WHAT YOU WILL DO:
Could you please retype the records exactly, minus their pictures?

TASK DATA:
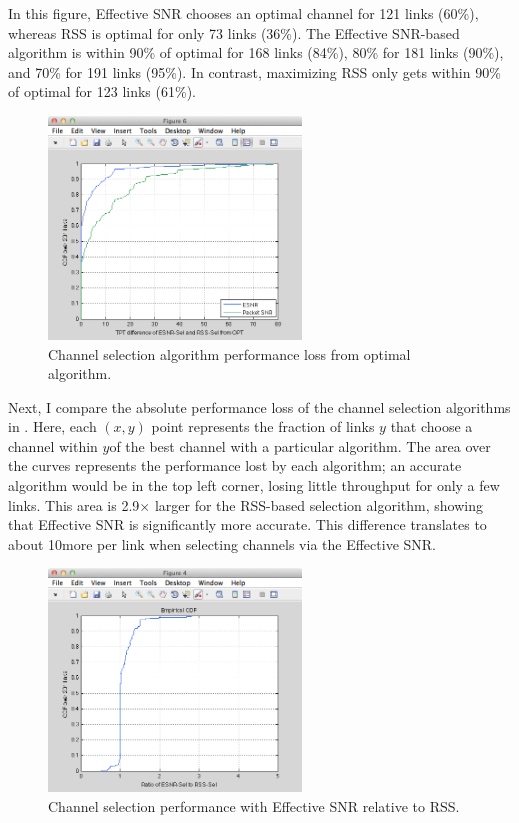 In this figure, Effective SNR chooses an optimal channel for 121 links (60\%), whereas RSS is optimal for only 73 links (36\%). The Effective SNR-based algorithm is within 90\% of optimal for 168 links (84\%), 80\% for 181 links (90\%), and 70\% for 191 links (95\%). In contrast, maximizing RSS only gets within 90\% of optimal for 123 links (61\%).

\begin{figure}[htp]
	\centering
	\includegraphics[width=0.6\textwidth]{figures/esnr/chan_sel_delta_opt.png}
	\caption{\label{fig:chan_sel_delta_opt}Channel selection algorithm performance loss from optimal algorithm.}
\end{figure}

Next, I compare the absolute performance loss of the channel selection algorithms in . Here, each $(x,y)$ point represents the fraction of links $y$ that choose a channel within $y$\Mbps of the best channel with a particular algorithm. The area over the curves represents the performance lost by each algorithm; an accurate algorithm would be in the top left corner, losing little throughput for only a few links. This area is 2.9$\times$ larger for the RSS-based selection algorithm, showing that Effective SNR is significantly more accurate. This difference translates to about 10\Mbps more per link when selecting channels via the Effective SNR\@.

\begin{figure}[htp]
	\centering
	\includegraphics[width=0.6\textwidth]{figures/esnr/chan_sel_ratio.png}
	\caption{\label{fig:chan_sel_ratio}Channel selection performance with Effective SNR relative to RSS\@.}
\end{figure}

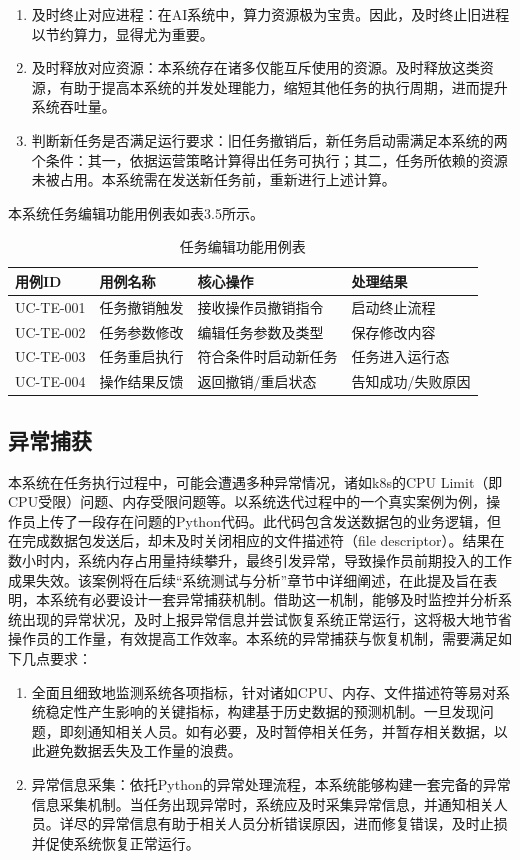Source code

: \begin{enumerate}
	\item 及时终止对应进程：在AI系统中，算力资源极为宝贵。因此，及时终止旧进程以节约算力，显得尤为重要。
	\item 及时释放对应资源：本系统存在诸多仅能互斥使用的资源。及时释放这类资源，有助于提高本系统的并发处理能力，缩短其他任务的执行周期，进而提升系统吞吐量。
	\item 判断新任务是否满足运行要求：旧任务撤销后，新任务启动需满足本系统的两个条件：其一，依据运营策略计算得出任务可执行；其二，任务所依赖的资源未被占用。本系统需在发送新任务前，重新进行上述计算。
\end{enumerate}

本系统任务编辑功能用例表如表3.5所示。

\begin{table}[htbp]
    \centering
    \caption{任务编辑功能用例表}
    \begin{tabular}{llll}
        \toprule
        \textbf{用例ID} & \textbf{用例名称} & \textbf{核心操作} & \textbf{处理结果} \\
        \midrule
        UC-TE-001 & 任务撤销触发 & 接收操作员撤销指令 & 启动终止流程 \\
        UC-TE-002 & 任务参数修改 & 编辑任务参数及类型 & 保存修改内容 \\
        UC-TE-003 & 任务重启执行 & 符合条件时启动新任务 & 任务进入运行态 \\
        UC-TE-004 & 操作结果反馈 & 返回撤销/重启状态 & 告知成功/失败原因 \\
        \bottomrule
    \end{tabular}
    \label{tab:task_editing_cases}
\end{table}

\subsection{异常捕获}

本系统在任务执行过程中，可能会遭遇多种异常情况，诸如k8s的CPU Limit（即CPU受限）问题、内存受限问题等。以系统迭代过程中的一个真实案例为例，操作员上传了一段存在问题的Python代码。此代码包含发送数据包的业务逻辑，但在完成数据包发送后，却未及时关闭相应的文件描述符（file descriptor）。结果在数小时内，系统内存占用量持续攀升，最终引发异常，导致操作员前期投入的工作成果失效。该案例将在后续“系统测试与分析”章节中详细阐述，在此提及旨在表明，本系统有必要设计一套异常捕获机制。借助这一机制，能够及时监控并分析系统出现的异常状况，及时上报异常信息并尝试恢复系统正常运行，这将极大地节省操作员的工作量，有效提高工作效率。本系统的异常捕获与恢复机制，需要满足如下几点要求：
\begin{enumerate}
	\item 全面且细致地监测系统各项指标，针对诸如CPU、内存、文件描述符等易对系统稳定性产生影响的关键指标，构建基于历史数据的预测机制。一旦发现问题，即刻通知相关人员。如有必要，及时暂停相关任务，并暂存相关数据，以此避免数据丢失及工作量的浪费。
	\item 异常信息采集：依托Python的异常处理流程，本系统能够构建一套完备的异常信息采集机制。当任务出现异常时，系统应及时采集异常信息，并通知相关人员。详尽的异常信息有助于相关人员分析错误原因，进而修复错误，及时止损并促使系统恢复正常运行。
\end{enumerate}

RESPONSE BELOW:
 In this figure, Effective SNR chooses an optimal channel for 121 links (60\%), whereas RSS is optimal for only 73 links (36\%). The Effective SNR-based algorithm is within 90\% of optimal for 168 links (84\%), 80\% for 181 links (90\%), and 70\% for 191 links (95\%). In contrast, maximizing RSS only gets within 90\% of optimal for 123 links (61\%).

\begin{figure}[htp]
	\centering
	\includegraphics[width=0.6\textwidth]{figures/esnr/chan_sel_delta_opt.png}
	\caption{\label{fig:chan_sel_delta_opt}Channel selection algorithm performance loss from optimal algorithm.}
\end{figure}

Next, I compare the absolute performance loss of the channel selection algorithms in . Here, each $(x,y)$ point represents the fraction of links $y$ that choose a channel within $y$\Mbps of the best channel with a particular algorithm. The area over the curves represents the performance lost by each algorithm; an accurate algorithm would be in the top left corner, losing little throughput for only a few links. This area is 2.9$\times$ larger for the RSS-based selection algorithm, showing that Effective SNR is significantly more accurate. This difference translates to about 10\Mbps more per link when selecting channels via the Effective SNR\@.

\begin{figure}[htp]
	\centering
	\includegraphics[width=0.6\textwidth]{figures/esnr/chan_sel_ratio.png}
	\caption{\label{fig:chan_sel_ratio}Channel selection performance with Effective SNR relative to RSS\@.}
\end{figure}

Source code

: \begin{enumerate}
	\item 及时终止对应进程：在AI系统中，算力资源极为宝贵。因此，及时终止旧进程以节约算力，显得尤为重要。
	\item 及时释放对应资源：本系统存在诸多仅能互斥使用的资源。及时释放这类资源，有助于提高本系统的并发处理能力，缩短其他任务的执行周期，进而提升系统吞吐量。
	\item 判断新任务是否满足运行要求：旧任务撤销后，新任务启动需满足本系统的两个条件：其一，依据运营策略计算得出任务可执行；其二，任务所依赖的资源未被占用。本系统需在发送新任务前，重新进行上述计算。
\end{enumerate}

本系统任务编辑功能用例表如表3.5所示。

\begin{table}[htbp]
    \centering
    \caption{任务编辑功能用例表}
    \begin{tabular}{llll}
        \toprule
        \textbf{用例ID} & \textbf{用例名称} & \textbf{核心操作} & \textbf{处理结果} \\
        \midrule
        UC-TE-001 & 任务撤销触发 & 接收操作员撤销指令 & 启动终止流程 \\
        UC-TE-002 & 任务参数修改 & 编辑任务参数及类型 & 保存修改内容 \\
        UC-TE-003 & 任务重启执行 & 符合条件时启动新任务 & 任务进入运行态 \\
        UC-TE-004 & 操作结果反馈 & 返回撤销/重启状态 & 告知成功/失败原因 \\
        \bottomrule
    \end{tabular}
    \label{tab:task_editing_cases}
\end{table}

\subsection{异常捕获}

本系统在任务执行过程中，可能会遭遇多种异常情况，诸如k8s的CPU Limit（即CPU受限）问题、内存受限问题等。以系统迭代过程中的一个真实案例为例，操作员上传了一段存在问题的Python代码。此代码包含发送数据包的业务逻辑，但在完成数据包发送后，却未及时关闭相应的文件描述符（file descriptor）。结果在数小时内，系统内存占用量持续攀升，最终引发异常，导致操作员前期投入的工作成果失效。该案例将在后续“系统测试与分析”章节中详细阐述，在此提及旨在表明，本系统有必要设计一套异常捕获机制。借助这一机制，能够及时监控并分析系统出现的异常状况，及时上报异常信息并尝试恢复系统正常运行，这将极大地节省操作员的工作量，有效提高工作效率。本系统的异常捕获与恢复机制，需要满足如下几点要求：
\begin{enumerate}
	\item 全面且细致地监测系统各项指标，针对诸如CPU、内存、文件描述符等易对系统稳定性产生影响的关键指标，构建基于历史数据的预测机制。一旦发现问题，即刻通知相关人员。如有必要，及时暂停相关任务，并暂存相关数据，以此避免数据丢失及工作量的浪费。
	\item 异常信息采集：依托Python的异常处理流程，本系统能够构建一套完备的异常信息采集机制。当任务出现异常时，系统应及时采集异常信息，并通知相关人员。详尽的异常信息有助于相关人员分析错误原因，进而修复错误，及时止损并促使系统恢复正常运行。
\end{enumerate}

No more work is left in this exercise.